» Exercise instructions: Print the lines that start the entries and continue through the one holding "- 5: 使用代码压缩工具对代码进行压缩，减小代码的体积，提高代码的运行效率。", please, exactly and with the pictures omitted.

» Data extract:

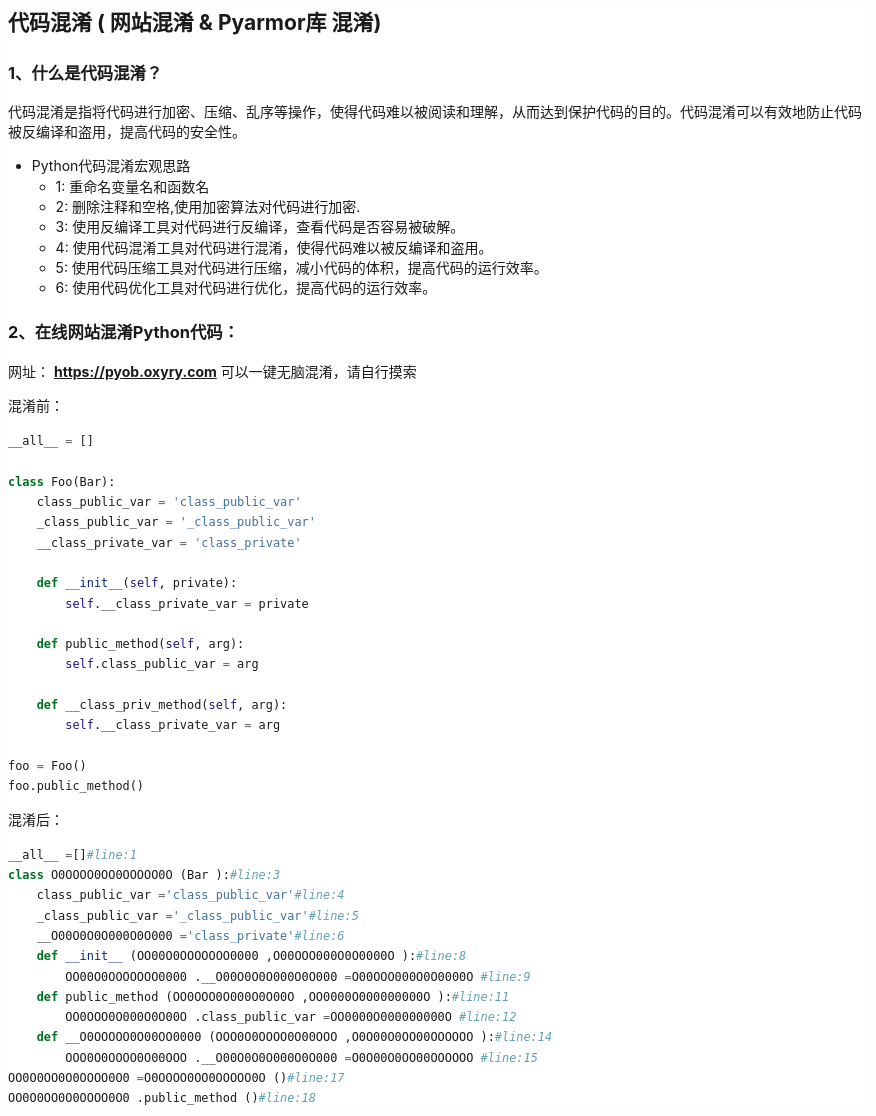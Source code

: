 ## 代码混淆 ( 网站混淆 & Pyarmor库 混淆)

### 1、什么是代码混淆？

代码混淆是指将代码进行加密、压缩、乱序等操作，使得代码难以被阅读和理解，从而达到保护代码的目的。代码混淆可以有效地防止代码被反编译和盗用，提高代码的安全性。

- Python代码混淆宏观思路
  - 1: 重命名变量名和函数名
  - 2: 删除注释和空格,使用加密算法对代码进行加密.
  - 3: 使用反编译工具对代码进行反编译，查看代码是否容易被破解。
  - 4: 使用代码混淆工具对代码进行混淆，使得代码难以被反编译和盗用。
  - 5: 使用代码压缩工具对代码进行压缩，减小代码的体积，提高代码的运行效率。
  - 6: 使用代码优化工具对代码进行优化，提高代码的运行效率。

### 2、在线网站混淆Python代码：

网址： **https://pyob.oxyry.com**
可以一键无脑混淆，请自行摸索

混淆前：

```python
__all__ = []

class Foo(Bar):
    class_public_var = 'class_public_var'
    _class_public_var = '_class_public_var'
    __class_private_var = 'class_private'
    
    def __init__(self, private):
        self.__class_private_var = private
        
    def public_method(self, arg):
        self.class_public_var = arg
        
    def __class_priv_method(self, arg):
        self.__class_private_var = arg

foo = Foo()
foo.public_method()
```

混淆后：

```python
__all__ =[]#line:1
class O0OOOO0OO0OOOOO0O (Bar ):#line:3
    class_public_var ='class_public_var'#line:4
    _class_public_var ='_class_public_var'#line:5
    __O00O0O0O000O0O000 ='class_private'#line:6
    def __init__ (OO00O0OOOOOOO0000 ,O00OOO000O0O0000O ):#line:8
        OO00O0OOOOOOO0000 .__O00O0O0O000O0O000 =O00OOO000O0O0000O #line:9
    def public_method (OO0OOO0O000O0O00O ,OO0000O000000000O ):#line:11
        OO0OOO0O000O0O00O .class_public_var =OO0000O000000000O #line:12
    def __O0OOOOO0O00OO0000 (OOO0O0OOOO0O00OOO ,O0O00O0OO00OOOOOO ):#line:14
        OOO0O0OOOO0O00OOO .__O00O0O0O000O0O000 =O0O00O0OO00OOOOOO #line:15
OO0O0OO0O0OOOO0O0 =O0OOOO0OO0OOOOO0O ()#line:17
OO0O0OO0O0OOOO0O0 .public_method ()#line:18
```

» Response area:
Source code

: ## 代码混淆 ( 网站混淆 & Pyarmor库 混淆)

### 1、什么是代码混淆？

代码混淆是指将代码进行加密、压缩、乱序等操作，使得代码难以被阅读和理解，从而达到保护代码的目的。代码混淆可以有效地防止代码被反编译和盗用，提高代码的安全性。

- Python代码混淆宏观思路
  - 1: 重命名变量名和函数名
  - 2: 删除注释和空格,使用加密算法对代码进行加密.
  - 3: 使用反编译工具对代码进行反编译，查看代码是否容易被破解。
  - 4: 使用代码混淆工具对代码进行混淆，使得代码难以被反编译和盗用。
  - 5: 使用代码压缩工具对代码进行压缩，减小代码的体积，提高代码的运行效率。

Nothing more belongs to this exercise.